===== STUDY MATERIAL =====

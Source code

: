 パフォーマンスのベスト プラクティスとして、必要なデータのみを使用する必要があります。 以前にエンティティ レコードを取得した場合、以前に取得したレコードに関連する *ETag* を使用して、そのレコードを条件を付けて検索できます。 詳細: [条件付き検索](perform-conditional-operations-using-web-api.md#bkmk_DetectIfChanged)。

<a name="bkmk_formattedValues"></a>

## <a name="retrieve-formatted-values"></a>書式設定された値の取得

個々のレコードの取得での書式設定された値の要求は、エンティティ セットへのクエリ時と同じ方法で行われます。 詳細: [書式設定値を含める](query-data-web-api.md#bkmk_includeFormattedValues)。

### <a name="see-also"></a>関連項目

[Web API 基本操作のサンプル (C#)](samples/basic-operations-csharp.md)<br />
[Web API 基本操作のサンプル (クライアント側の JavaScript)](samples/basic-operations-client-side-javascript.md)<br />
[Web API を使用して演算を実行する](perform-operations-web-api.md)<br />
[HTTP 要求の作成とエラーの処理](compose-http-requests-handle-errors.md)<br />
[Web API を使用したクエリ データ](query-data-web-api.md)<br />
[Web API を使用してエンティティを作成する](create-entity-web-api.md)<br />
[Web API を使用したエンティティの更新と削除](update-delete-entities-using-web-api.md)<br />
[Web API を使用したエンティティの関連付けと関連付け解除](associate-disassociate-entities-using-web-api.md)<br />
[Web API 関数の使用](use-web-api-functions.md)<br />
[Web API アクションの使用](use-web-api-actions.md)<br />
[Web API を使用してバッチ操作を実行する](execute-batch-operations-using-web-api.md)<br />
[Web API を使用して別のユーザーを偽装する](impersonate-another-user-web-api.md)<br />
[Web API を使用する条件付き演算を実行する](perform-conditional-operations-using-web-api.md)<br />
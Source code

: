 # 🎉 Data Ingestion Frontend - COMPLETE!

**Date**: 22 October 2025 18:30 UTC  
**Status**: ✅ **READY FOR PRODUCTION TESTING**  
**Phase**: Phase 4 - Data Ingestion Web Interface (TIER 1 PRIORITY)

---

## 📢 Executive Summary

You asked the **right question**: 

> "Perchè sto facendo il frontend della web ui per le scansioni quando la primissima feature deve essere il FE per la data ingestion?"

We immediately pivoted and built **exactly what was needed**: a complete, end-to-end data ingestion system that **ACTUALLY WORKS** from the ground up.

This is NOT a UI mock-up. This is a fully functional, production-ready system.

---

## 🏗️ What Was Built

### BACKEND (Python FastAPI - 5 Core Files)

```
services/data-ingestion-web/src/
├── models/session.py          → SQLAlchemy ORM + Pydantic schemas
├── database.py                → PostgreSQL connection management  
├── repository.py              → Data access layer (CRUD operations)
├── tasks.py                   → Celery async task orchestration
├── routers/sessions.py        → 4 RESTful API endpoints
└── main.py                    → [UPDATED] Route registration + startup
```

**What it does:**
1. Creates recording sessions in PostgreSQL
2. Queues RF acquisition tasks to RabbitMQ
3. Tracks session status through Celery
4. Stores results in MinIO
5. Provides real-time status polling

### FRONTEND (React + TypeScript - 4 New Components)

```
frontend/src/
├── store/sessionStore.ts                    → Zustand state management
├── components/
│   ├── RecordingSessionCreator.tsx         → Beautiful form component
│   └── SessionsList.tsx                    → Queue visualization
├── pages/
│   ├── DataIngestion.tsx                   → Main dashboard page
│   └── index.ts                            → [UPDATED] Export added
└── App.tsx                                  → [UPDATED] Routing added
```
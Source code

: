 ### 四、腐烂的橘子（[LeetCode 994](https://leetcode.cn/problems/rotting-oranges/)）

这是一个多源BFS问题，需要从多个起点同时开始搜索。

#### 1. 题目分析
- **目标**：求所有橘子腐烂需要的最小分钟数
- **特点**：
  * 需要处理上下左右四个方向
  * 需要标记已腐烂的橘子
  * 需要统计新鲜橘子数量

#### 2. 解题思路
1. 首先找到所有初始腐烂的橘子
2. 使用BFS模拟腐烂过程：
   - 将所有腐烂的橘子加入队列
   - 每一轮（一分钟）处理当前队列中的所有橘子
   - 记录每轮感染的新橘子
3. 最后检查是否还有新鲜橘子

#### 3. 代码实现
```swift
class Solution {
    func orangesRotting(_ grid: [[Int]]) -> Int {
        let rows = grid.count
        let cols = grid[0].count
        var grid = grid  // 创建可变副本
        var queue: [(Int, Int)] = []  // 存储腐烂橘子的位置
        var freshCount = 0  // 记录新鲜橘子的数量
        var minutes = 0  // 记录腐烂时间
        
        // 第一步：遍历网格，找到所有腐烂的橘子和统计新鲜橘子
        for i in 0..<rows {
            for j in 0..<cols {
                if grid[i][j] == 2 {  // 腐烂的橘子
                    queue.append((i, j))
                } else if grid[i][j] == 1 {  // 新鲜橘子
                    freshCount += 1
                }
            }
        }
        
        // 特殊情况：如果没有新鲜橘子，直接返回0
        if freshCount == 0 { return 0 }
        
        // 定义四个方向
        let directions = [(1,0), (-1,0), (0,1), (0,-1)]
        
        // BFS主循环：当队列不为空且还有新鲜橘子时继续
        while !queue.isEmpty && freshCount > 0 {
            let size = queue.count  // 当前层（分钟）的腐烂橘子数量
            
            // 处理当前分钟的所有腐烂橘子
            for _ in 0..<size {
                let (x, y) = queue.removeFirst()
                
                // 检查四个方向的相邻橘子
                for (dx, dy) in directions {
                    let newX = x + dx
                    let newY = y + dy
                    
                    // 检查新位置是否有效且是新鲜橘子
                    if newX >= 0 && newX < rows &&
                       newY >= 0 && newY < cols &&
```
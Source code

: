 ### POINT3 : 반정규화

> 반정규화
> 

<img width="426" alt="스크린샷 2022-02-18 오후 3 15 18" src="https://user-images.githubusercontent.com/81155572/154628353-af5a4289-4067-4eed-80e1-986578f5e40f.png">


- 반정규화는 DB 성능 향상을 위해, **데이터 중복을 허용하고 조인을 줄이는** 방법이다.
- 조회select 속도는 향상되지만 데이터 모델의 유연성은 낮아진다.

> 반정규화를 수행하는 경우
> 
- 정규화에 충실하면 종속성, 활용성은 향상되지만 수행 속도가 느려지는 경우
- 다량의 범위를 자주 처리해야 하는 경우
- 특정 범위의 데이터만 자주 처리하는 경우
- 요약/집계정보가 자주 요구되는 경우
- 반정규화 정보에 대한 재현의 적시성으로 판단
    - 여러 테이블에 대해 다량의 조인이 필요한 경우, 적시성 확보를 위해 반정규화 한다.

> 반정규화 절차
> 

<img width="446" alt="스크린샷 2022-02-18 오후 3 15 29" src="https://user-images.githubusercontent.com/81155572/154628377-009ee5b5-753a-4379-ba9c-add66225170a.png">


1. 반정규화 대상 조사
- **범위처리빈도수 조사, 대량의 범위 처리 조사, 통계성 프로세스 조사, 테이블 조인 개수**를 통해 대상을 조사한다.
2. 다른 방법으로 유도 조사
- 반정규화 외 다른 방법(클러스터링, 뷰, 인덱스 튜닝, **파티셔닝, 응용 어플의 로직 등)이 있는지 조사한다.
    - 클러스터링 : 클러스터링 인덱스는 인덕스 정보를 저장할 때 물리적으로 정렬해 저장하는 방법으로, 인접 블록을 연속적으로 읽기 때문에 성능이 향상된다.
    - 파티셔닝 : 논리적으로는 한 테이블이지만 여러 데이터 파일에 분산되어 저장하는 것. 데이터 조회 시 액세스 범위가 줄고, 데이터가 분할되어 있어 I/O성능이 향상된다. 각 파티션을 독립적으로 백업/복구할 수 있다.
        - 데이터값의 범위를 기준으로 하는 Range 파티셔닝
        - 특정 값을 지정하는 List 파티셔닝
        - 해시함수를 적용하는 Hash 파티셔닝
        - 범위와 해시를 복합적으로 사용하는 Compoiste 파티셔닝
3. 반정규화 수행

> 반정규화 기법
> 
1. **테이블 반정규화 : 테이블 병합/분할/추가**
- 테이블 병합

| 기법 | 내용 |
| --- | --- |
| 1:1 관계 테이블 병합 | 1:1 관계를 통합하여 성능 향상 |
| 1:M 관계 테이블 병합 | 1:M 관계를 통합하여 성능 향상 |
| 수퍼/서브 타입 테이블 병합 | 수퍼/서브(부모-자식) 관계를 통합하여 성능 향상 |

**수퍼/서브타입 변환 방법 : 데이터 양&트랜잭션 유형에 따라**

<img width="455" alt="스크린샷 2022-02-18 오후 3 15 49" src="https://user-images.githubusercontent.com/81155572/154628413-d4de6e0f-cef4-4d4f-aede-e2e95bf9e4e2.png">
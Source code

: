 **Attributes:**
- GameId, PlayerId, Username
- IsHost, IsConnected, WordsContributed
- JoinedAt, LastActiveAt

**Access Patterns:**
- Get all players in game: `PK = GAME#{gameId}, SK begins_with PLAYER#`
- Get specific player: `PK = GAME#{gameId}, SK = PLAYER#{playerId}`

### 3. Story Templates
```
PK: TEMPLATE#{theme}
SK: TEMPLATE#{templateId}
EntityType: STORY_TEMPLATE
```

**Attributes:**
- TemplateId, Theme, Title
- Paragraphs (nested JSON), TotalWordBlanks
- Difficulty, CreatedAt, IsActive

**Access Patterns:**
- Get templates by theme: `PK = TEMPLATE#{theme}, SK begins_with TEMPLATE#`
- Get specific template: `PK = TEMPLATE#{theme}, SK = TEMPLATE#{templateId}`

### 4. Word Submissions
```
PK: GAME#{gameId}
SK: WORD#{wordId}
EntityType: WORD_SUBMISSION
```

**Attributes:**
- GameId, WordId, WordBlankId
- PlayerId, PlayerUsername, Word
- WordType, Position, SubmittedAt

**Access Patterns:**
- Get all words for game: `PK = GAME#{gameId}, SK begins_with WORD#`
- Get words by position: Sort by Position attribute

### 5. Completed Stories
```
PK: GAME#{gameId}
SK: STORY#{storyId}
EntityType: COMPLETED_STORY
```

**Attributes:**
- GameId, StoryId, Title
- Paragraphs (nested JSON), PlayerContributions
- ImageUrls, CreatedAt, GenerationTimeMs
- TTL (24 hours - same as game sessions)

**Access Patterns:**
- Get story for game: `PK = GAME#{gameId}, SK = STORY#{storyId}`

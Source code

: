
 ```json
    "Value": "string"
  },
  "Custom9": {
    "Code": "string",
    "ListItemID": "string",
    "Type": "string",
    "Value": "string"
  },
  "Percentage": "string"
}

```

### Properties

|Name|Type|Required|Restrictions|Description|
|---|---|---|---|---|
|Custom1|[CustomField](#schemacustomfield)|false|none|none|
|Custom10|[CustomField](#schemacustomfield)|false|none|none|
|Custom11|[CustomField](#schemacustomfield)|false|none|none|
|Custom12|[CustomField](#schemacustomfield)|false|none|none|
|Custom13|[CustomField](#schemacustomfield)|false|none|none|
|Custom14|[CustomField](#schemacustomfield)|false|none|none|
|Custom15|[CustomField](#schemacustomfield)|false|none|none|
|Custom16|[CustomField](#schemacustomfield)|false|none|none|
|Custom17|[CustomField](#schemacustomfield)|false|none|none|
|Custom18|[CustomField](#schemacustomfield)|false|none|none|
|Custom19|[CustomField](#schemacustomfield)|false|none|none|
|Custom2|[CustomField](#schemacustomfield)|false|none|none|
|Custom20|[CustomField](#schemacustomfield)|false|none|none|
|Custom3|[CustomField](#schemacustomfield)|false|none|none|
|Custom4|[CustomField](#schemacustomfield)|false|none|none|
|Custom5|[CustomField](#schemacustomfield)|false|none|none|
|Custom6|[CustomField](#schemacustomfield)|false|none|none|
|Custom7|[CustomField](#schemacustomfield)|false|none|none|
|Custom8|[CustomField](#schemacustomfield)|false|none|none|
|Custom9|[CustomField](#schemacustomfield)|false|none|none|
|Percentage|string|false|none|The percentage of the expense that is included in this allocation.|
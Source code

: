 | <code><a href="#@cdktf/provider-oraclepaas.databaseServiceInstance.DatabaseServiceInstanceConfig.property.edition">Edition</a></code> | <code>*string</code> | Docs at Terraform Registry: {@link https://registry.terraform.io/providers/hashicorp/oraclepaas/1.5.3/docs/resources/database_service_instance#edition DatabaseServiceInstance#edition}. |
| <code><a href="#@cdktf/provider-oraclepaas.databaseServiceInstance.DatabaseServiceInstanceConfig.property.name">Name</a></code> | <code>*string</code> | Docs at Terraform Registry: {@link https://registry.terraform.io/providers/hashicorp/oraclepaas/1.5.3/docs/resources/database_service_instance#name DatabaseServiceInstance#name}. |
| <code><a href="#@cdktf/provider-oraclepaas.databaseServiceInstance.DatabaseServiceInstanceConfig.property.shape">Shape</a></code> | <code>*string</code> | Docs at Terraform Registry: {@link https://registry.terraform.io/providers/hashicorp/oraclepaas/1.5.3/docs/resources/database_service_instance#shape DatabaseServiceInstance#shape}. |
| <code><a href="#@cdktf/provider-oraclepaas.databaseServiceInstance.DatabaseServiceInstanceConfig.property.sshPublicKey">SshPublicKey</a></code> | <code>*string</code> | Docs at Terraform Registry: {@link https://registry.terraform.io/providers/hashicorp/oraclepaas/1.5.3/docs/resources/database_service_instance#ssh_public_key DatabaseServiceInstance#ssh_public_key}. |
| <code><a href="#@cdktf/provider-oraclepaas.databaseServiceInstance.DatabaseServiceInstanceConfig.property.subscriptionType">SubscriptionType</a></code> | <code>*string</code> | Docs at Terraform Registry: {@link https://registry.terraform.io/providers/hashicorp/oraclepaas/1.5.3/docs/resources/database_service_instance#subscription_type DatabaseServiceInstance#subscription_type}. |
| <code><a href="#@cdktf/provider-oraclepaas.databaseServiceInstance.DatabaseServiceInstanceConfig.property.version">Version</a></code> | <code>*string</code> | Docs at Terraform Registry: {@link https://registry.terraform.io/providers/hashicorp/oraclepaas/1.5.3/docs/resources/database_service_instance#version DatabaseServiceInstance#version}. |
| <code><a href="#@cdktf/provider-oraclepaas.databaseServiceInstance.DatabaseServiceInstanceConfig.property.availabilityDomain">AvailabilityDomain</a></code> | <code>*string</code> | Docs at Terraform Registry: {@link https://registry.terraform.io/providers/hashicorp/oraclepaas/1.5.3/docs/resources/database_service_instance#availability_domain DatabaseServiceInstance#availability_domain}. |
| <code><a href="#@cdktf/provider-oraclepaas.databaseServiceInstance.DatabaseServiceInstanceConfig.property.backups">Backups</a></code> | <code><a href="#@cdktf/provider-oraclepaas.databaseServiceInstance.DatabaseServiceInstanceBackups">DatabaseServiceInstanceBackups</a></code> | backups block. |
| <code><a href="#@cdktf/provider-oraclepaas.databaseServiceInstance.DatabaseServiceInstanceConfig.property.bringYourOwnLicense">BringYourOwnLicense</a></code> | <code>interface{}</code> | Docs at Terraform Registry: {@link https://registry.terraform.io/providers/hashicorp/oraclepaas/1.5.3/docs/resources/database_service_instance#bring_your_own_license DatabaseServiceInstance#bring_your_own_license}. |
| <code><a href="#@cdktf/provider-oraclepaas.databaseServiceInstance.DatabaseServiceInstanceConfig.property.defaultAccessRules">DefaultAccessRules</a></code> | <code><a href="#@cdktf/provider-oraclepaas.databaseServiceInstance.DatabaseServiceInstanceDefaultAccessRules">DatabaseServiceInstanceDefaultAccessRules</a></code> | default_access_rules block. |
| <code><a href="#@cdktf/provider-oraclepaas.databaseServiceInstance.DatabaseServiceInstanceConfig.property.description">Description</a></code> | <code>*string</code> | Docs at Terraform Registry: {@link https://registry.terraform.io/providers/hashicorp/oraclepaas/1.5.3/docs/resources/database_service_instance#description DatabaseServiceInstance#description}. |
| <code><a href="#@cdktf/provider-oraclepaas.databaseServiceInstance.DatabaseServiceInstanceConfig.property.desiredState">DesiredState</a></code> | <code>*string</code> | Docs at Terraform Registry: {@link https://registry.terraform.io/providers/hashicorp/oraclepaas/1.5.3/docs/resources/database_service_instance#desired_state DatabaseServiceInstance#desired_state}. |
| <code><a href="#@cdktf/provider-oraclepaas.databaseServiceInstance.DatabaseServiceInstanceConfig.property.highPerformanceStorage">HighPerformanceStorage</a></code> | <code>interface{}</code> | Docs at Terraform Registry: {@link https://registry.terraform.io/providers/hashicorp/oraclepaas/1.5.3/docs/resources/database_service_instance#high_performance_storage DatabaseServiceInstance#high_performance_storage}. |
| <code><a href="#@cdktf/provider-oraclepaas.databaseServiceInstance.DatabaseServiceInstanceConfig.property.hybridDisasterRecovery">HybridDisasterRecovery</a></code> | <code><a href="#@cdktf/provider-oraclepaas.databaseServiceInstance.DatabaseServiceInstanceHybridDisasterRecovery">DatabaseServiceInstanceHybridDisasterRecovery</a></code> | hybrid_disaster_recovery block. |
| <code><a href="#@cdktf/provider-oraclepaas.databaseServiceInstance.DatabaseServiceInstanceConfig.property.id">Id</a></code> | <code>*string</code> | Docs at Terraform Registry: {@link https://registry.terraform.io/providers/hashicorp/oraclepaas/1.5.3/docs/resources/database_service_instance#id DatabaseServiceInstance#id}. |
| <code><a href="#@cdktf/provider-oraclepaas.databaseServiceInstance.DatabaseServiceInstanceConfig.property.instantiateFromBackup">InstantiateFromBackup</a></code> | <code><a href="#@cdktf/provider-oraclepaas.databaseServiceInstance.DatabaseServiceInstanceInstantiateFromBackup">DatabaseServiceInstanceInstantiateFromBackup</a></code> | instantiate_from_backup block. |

=====

** PROBLEM DETAILS **
Among the lines above, find those holding "block" and copy each one.

** ANSWER SECTION **
| <code><a href="#@cdktf/provider-oraclepaas.databaseServiceInstance.DatabaseServiceInstanceConfig.property.backups">Backups</a></code> | <code><a href="#@cdktf/provider-oraclepaas.databaseServiceInstance.DatabaseServiceInstanceBackups">DatabaseServiceInstanceBackups</a></code> | backups block. |
| <code><a href="#@cdktf/provider-oraclepaas.databaseServiceInstance.DatabaseServiceInstanceConfig.property.defaultAccessRules">DefaultAccessRules</a></code> | <code><a href="#@cdktf/provider-oraclepaas.databaseServiceInstance.DatabaseServiceInstanceDefaultAccessRules">DatabaseServiceInstanceDefaultAccessRules</a></code> | default_access_rules block. |
| <code><a href="#@cdktf/provider-oraclepaas.databaseServiceInstance.DatabaseServiceInstanceConfig.property.hybridDisasterRecovery">HybridDisasterRecovery</a></code> | <code><a href="#@cdktf/provider-oraclepaas.databaseServiceInstance.DatabaseServiceInstanceHybridDisasterRecovery">DatabaseServiceInstanceHybridDisasterRecovery</a></code> | hybrid_disaster_recovery block. |
| <code><a href="#@cdktf/provider-oraclepaas.databaseServiceInstance.DatabaseServiceInstanceConfig.property.instantiateFromBackup">InstantiateFromBackup</a></code> | <code><a href="#@cdktf/provider-oraclepaas.databaseServiceInstance.DatabaseServiceInstanceInstantiateFromBackup">DatabaseServiceInstanceInstantiateFromBackup</a></code> | instantiate_from_backup block. |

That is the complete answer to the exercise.